## Exercise details:
Nothing in the records below should be altered when they are retyped.

## Source texts of formatted documents:

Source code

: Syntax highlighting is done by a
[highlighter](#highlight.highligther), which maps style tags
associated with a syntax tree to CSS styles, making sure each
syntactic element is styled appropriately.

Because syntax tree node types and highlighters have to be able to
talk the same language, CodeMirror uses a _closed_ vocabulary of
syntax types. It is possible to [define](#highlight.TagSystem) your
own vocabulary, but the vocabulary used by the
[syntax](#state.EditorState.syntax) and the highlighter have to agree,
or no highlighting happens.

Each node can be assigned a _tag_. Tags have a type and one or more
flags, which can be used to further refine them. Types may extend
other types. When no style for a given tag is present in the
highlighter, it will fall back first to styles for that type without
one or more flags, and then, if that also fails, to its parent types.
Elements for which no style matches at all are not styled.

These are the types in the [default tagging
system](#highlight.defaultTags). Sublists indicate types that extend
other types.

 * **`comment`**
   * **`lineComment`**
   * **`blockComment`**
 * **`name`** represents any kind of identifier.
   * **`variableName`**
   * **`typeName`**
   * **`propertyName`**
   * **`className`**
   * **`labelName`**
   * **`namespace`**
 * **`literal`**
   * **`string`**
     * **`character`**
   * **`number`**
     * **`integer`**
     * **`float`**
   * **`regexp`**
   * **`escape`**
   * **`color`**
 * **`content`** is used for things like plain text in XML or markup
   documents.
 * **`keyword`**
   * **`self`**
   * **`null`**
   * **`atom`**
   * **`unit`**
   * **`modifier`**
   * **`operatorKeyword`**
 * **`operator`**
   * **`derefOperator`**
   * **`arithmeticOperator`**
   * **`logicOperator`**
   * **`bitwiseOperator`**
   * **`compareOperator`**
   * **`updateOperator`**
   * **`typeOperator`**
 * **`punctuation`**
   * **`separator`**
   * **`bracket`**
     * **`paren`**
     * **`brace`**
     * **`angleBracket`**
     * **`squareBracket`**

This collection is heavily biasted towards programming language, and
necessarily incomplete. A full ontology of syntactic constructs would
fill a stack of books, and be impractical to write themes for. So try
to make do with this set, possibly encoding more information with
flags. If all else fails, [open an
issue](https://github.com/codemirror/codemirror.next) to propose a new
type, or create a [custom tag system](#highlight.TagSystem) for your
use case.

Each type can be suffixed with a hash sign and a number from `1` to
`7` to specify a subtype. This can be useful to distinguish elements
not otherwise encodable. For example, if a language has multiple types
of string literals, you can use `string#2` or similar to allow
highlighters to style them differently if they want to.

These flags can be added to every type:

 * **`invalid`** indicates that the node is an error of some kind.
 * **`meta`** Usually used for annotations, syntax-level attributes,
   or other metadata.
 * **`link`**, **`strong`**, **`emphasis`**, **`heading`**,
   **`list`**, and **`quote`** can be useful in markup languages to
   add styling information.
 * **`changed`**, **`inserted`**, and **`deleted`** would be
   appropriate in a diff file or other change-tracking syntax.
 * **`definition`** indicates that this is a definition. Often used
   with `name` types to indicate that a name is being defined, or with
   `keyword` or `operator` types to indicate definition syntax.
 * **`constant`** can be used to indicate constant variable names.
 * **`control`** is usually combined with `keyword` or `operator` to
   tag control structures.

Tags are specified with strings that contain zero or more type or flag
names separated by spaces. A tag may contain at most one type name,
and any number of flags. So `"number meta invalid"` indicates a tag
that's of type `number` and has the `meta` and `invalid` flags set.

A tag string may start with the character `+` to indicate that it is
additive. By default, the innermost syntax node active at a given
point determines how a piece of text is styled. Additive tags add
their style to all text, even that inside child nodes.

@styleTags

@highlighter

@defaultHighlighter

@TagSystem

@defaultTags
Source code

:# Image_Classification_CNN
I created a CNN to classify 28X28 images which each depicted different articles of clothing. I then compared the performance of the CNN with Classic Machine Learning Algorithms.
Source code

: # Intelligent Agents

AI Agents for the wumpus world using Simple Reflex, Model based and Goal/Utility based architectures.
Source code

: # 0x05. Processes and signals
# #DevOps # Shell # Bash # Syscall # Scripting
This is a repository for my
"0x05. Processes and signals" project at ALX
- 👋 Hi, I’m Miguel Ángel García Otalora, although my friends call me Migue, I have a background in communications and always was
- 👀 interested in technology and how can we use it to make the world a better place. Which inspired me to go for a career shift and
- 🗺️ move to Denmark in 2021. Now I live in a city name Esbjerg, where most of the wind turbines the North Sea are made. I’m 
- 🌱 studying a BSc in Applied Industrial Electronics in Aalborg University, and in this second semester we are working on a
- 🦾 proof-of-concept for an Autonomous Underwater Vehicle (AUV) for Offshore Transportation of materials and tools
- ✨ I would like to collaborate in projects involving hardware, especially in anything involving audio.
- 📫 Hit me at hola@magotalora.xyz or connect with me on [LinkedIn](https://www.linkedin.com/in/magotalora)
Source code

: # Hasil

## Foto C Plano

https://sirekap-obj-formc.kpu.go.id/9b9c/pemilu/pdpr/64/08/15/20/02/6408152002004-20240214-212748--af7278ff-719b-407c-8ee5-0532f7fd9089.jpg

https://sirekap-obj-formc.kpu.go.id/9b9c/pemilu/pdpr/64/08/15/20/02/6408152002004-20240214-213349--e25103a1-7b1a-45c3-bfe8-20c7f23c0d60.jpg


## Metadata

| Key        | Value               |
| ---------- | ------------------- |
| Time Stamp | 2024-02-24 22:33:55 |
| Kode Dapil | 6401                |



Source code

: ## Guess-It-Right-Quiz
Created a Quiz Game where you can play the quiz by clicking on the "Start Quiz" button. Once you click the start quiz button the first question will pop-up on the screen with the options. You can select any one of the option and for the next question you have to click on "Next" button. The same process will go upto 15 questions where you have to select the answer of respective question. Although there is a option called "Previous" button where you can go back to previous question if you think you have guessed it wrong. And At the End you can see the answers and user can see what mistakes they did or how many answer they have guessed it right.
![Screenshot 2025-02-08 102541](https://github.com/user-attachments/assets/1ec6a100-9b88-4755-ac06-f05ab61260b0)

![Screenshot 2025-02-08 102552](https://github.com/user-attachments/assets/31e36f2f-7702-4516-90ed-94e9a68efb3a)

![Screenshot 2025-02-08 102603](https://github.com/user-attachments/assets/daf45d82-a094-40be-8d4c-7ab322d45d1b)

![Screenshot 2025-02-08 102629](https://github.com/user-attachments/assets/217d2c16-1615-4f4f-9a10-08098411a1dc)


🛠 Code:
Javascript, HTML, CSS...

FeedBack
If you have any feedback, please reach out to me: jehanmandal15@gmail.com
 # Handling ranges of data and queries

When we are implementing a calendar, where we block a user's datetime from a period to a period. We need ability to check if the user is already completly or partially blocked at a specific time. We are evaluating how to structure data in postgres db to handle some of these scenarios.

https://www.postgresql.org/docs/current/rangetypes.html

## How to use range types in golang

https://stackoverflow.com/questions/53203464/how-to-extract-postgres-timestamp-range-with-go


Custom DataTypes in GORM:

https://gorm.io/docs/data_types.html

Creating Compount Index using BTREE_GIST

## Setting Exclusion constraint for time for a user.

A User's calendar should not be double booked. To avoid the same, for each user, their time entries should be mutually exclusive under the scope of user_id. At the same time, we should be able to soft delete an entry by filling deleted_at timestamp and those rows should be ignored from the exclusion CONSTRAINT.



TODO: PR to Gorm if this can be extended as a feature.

## Written response:
Source code

: Syntax highlighting is done by a
[highlighter](#highlight.highligther), which maps style tags
associated with a syntax tree to CSS styles, making sure each
syntactic element is styled appropriately.

Because syntax tree node types and highlighters have to be able to
talk the same language, CodeMirror uses a _closed_ vocabulary of
syntax types. It is possible to [define](#highlight.TagSystem) your
own vocabulary, but the vocabulary used by the
[syntax](#state.EditorState.syntax) and the highlighter have to agree,
or no highlighting happens.

Each node can be assigned a _tag_. Tags have a type and one or more
flags, which can be used to further refine them. Types may extend
other types. When no style for a given tag is present in the
highlighter, it will fall back first to styles for that type without
one or more flags, and then, if that also fails, to its parent types.
Elements for which no style matches at all are not styled.

These are the types in the [default tagging
system](#highlight.defaultTags). Sublists indicate types that extend
other types.

 * **`comment`**
   * **`lineComment`**
   * **`blockComment`**
 * **`name`** represents any kind of identifier.
   * **`variableName`**
   * **`typeName`**
   * **`propertyName`**
   * **`className`**
   * **`labelName`**
   * **`namespace`**
 * **`literal`**
   * **`string`**
     * **`character`**
   * **`number`**
     * **`integer`**
     * **`float`**
   * **`regexp`**
   * **`escape`**
   * **`color`**
 * **`content`** is used for things like plain text in XML or markup
   documents.
 * **`keyword`**
   * **`self`**
   * **`null`**
   * **`atom`**
   * **`unit`**
   * **`modifier`**
   * **`operatorKeyword`**
 * **`operator`**
   * **`derefOperator`**
   * **`arithmeticOperator`**
   * **`logicOperator`**
   * **`bitwiseOperator`**
   * **`compareOperator`**
   * **`updateOperator`**
   * **`typeOperator`**
 * **`punctuation`**
   * **`separator`**
   * **`bracket`**
     * **`paren`**
     * **`brace`**
     * **`angleBracket`**
     * **`squareBracket`**

This collection is heavily biasted towards programming language, and
necessarily incomplete. A full ontology of syntactic constructs would
fill a stack of books, and be impractical to write themes for. So try
to make do with this set, possibly encoding more information with
flags. If all else fails, [open an
issue](https://github.com/codemirror/codemirror.next) to propose a new
type, or create a [custom tag system](#highlight.TagSystem) for your
use case.

Each type can be suffixed with a hash sign and a number from `1` to
`7` to specify a subtype. This can be useful to distinguish elements
not otherwise encodable. For example, if a language has multiple types
of string literals, you can use `string#2` or similar to allow
highlighters to style them differently if they want to.

These flags can be added to every type:

 * **`invalid`** indicates that the node is an error of some kind.
 * **`meta`** Usually used for annotations, syntax-level attributes,
   or other metadata.
 * **`link`**, **`strong`**, **`emphasis`**, **`heading`**,
   **`list`**, and **`quote`** can be useful in markup languages to
   add styling information.
 * **`changed`**, **`inserted`**, and **`deleted`** would be
   appropriate in a diff file or other change-tracking syntax.
 * **`definition`** indicates that this is a definition. Often used
   with `name` types to indicate that a name is being defined, or with
   `keyword` or `operator` types to indicate definition syntax.
 * **`constant`** can be used to indicate constant variable names.
 * **`control`** is usually combined with `keyword` or `operator` to
   tag control structures.

Tags are specified with strings that contain zero or more type or flag
names separated by spaces. A tag may contain at most one type name,
and any number of flags. So `"number meta invalid"` indicates a tag
that's of type `number` and has the `meta` and `invalid` flags set.

A tag string may start with the character `+` to indicate that it is
additive. By default, the innermost syntax node active at a given
point determines how a piece of text is styled. Additive tags add
their style to all text, even that inside child nodes.

@styleTags

@highlighter

@defaultHighlighter

@TagSystem

@defaultTags
Source code

:# Image_Classification_CNN
I created a CNN to classify 28X28 images which each depicted different articles of clothing. I then compared the performance of the CNN with Classic Machine Learning Algorithms.
Source code

: # Intelligent Agents

AI Agents for the wumpus world using Simple Reflex, Model based and Goal/Utility based architectures.
Source code

: # 0x05. Processes and signals
# #DevOps # Shell # Bash # Syscall # Scripting
This is a repository for my
"0x05. Processes and signals" project at ALX
- 👋 Hi, I’m Miguel Ángel García Otalora, although my friends call me Migue, I have a background in communications and always was
- 👀 interested in technology and how can we use it to make the world a better place. Which inspired me to go for a career shift and
- 🗺️ move to Denmark in 2021. Now I live in a city name Esbjerg, where most of the wind turbines the North Sea are made. I’m 
- 🌱 studying a BSc in Applied Industrial Electronics in Aalborg University, and in this second semester we are working on a
- 🦾 proof-of-concept for an Autonomous Underwater Vehicle (AUV) for Offshore Transportation of materials and tools
- ✨ I would like to collaborate in projects involving hardware, especially in anything involving audio.
- 📫 Hit me at hola@magotalora.xyz or connect with me on [LinkedIn](https://www.linkedin.com/in/magotalora)
Source code

: # Hasil

## Foto C Plano

https://sirekap-obj-formc.kpu.go.id/9b9c/pemilu/pdpr/64/08/15/20/02/6408152002004-20240214-212748--af7278ff-719b-407c-8ee5-0532f7fd9089.jpg

https://sirekap-obj-formc.kpu.go.id/9b9c/pemilu/pdpr/64/08/15/20/02/6408152002004-20240214-213349--e25103a1-7b1a-45c3-bfe8-20c7f23c0d60.jpg


## Metadata

| Key        | Value               |
| ---------- | ------------------- |
| Time Stamp | 2024-02-24 22:33:55 |
| Kode Dapil | 6401                |



Source code

: ## Guess-It-Right-Quiz
Created a Quiz Game where you can play the quiz by clicking on the "Start Quiz" button. Once you click the start quiz button the first question will pop-up on the screen with the options. You can select any one of the option and for the next question you have to click on "Next" button. The same process will go upto 15 questions where you have to select the answer of respective question. Although there is a option called "Previous" button where you can go back to previous question if you think you have guessed it wrong. And At the End you can see the answers and user can see what mistakes they did or how many answer they have guessed it right.
![Screenshot 2025-02-08 102541](https://github.com/user-attachments/assets/1ec6a100-9b88-4755-ac06-f05ab61260b0)

![Screenshot 2025-02-08 102552](https://github.com/user-attachments/assets/31e36f2f-7702-4516-90ed-94e9a68efb3a)

![Screenshot 2025-02-08 102603](https://github.com/user-attachments/assets/daf45d82-a094-40be-8d4c-7ab322d45d1b)

![Screenshot 2025-02-08 102629](https://github.com/user-attachments/assets/217d2c16-1615-4f4f-9a10-08098411a1dc)


🛠 Code:
Javascript, HTML, CSS...

FeedBack
If you have any feedback, please reach out to me: jehanmandal15@gmail.com
 # Handling ranges of data and queries

When we are implementing a calendar, where we block a user's datetime from a period to a period. We need ability to check if the user is already completly or partially blocked at a specific time. We are evaluating how to structure data in postgres db to handle some of these scenarios.

https://www.postgresql.org/docs/current/rangetypes.html

## How to use range types in golang

https://stackoverflow.com/questions/53203464/how-to-extract-postgres-timestamp-range-with-go


Custom DataTypes in GORM:

https://gorm.io/docs/data_types.html

Creating Compount Index using BTREE_GIST

## Setting Exclusion constraint for time for a user.

A User's calendar should not be double booked. To avoid the same, for each user, their time entries should be mutually exclusive under the scope of user_id. At the same time, we should be able to soft delete an entry by filling deleted_at timestamp and those rows should be ignored from the exclusion CONSTRAINT.



TODO: PR to Gorm if this can be extended as a feature.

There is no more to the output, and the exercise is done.